Rotating attribute queries to home IdPs (if supported) –> scalability issues, GDPR conflicts?

Discussion: Are there ways out?

It depends on what you want to do. There must be some proxy in between the home IdP and the services.

Deprovisioning use case would in any case need to have updated info on the user. End services should have some way to get user updates - something more user friendly than blocking access in a regular basis.

Refresh tokens are a solution - it can be revoked at any time and the refresh is up to a limited time span.

Downside: VM will run even without a refresh token - OpenStack should solve this, it keeps track of the local user. On the lower level you only want the updated info on the user.

It is an application specific problem!

Problem: university system, student user turns into faculty staff – has more access. Could create a generic solution: university sets up an endpoint, an API to query if the user is still in the repository or not. Paid solutions can be managed via human intervention - paying for the service / infrastructure provides an incentive to check.

Real example: OpenStack cloud - checks are done manually at the moment. Check how long the service has been on and look for resources being used. It informs the user and if they do not respond, the resource will be shifted and further totally removed. It is done via automated scripts in dedicated slack channel which will send out these messages. There is a dedicated person who checks this from time to time.

Users are happy to receive emails with the IDs of users that are deprovisioned - not automated APIs querying and selecting information.
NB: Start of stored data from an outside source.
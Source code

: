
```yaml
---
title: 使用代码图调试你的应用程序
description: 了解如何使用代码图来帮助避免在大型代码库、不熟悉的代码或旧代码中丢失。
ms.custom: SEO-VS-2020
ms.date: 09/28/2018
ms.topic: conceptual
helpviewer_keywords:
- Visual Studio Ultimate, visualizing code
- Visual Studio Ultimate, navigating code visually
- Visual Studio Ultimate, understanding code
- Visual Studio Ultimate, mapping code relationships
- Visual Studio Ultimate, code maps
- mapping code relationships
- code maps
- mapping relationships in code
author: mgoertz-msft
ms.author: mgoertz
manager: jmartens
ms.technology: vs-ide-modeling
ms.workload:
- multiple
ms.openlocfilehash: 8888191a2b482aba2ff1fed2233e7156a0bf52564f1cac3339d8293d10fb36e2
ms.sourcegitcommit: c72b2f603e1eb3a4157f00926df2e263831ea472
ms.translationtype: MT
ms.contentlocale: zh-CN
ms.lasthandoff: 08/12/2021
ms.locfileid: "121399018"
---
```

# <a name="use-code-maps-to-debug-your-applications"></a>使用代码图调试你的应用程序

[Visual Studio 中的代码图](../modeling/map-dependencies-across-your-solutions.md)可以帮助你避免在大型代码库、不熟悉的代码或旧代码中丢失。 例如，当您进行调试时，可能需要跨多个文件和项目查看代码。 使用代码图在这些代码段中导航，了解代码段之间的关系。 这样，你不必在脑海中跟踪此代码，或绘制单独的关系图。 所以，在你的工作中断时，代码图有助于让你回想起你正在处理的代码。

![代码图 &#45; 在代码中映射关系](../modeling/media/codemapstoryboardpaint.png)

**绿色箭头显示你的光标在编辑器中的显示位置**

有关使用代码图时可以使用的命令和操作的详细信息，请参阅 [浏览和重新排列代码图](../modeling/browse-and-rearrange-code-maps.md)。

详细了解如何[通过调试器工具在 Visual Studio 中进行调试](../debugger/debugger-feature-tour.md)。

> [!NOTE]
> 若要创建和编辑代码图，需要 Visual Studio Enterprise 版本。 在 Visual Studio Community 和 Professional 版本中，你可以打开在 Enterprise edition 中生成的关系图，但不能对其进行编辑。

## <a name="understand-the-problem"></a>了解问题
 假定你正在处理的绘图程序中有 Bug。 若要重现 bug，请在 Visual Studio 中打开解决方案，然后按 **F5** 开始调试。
Why not SCIM? Provides REST API, supports push and pull operations. It is a standard technology, provides same interface to all incoming users. Downsides: It is an additional interface to implement & it has a rigid schema, which does not fit all services and if it will be expanded it turns into a completely custom implementation -> interoperability issues.

Scalability of attribute queries - question if IDPs will set attributes for services to query? Does it violate the GDPR? As an SP you have to be part of the federation but otherwise it should be possible.

Another aspect of the issue: does the user exist? SCIM can be used to prove this. Sending SCIM delete request to the IdP and IdP will then forward this request to other services. Should be widely implemented.

SIRTIFI requires that IdPs keep a list of SPs to be notified in case of incident. Automation of the process would be very helpful here!

Big cloud providers do share security incidents within themselves. Probably helpful to have a look at that information!